- ASSIGNED TASK -
Copy out each record that follows exactly, and omit any picture you find.

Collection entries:

-=-=-=-=-

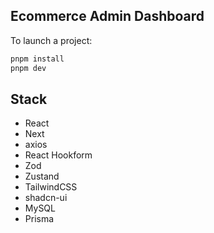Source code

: ## Ecommerce Admin Dashboard

To launch a project:

```bash
pnpm install
pnpm dev
```

## Stack

- React
- Next
- axios
- React Hookform
- Zod
- Zustand
- TailwindCSS
- shadcn-ui
- MySQL
- Prisma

-=-=-=-=-

- EXPECTED ANSWER -
Source code

: ## Ecommerce Admin Dashboard

To launch a project:

```bash
pnpm install
pnpm dev
```

## Stack

- React
- Next
- axios
- React Hookform
- Zod
- Zustand
- TailwindCSS
- shadcn-ui
- MySQL
- Prisma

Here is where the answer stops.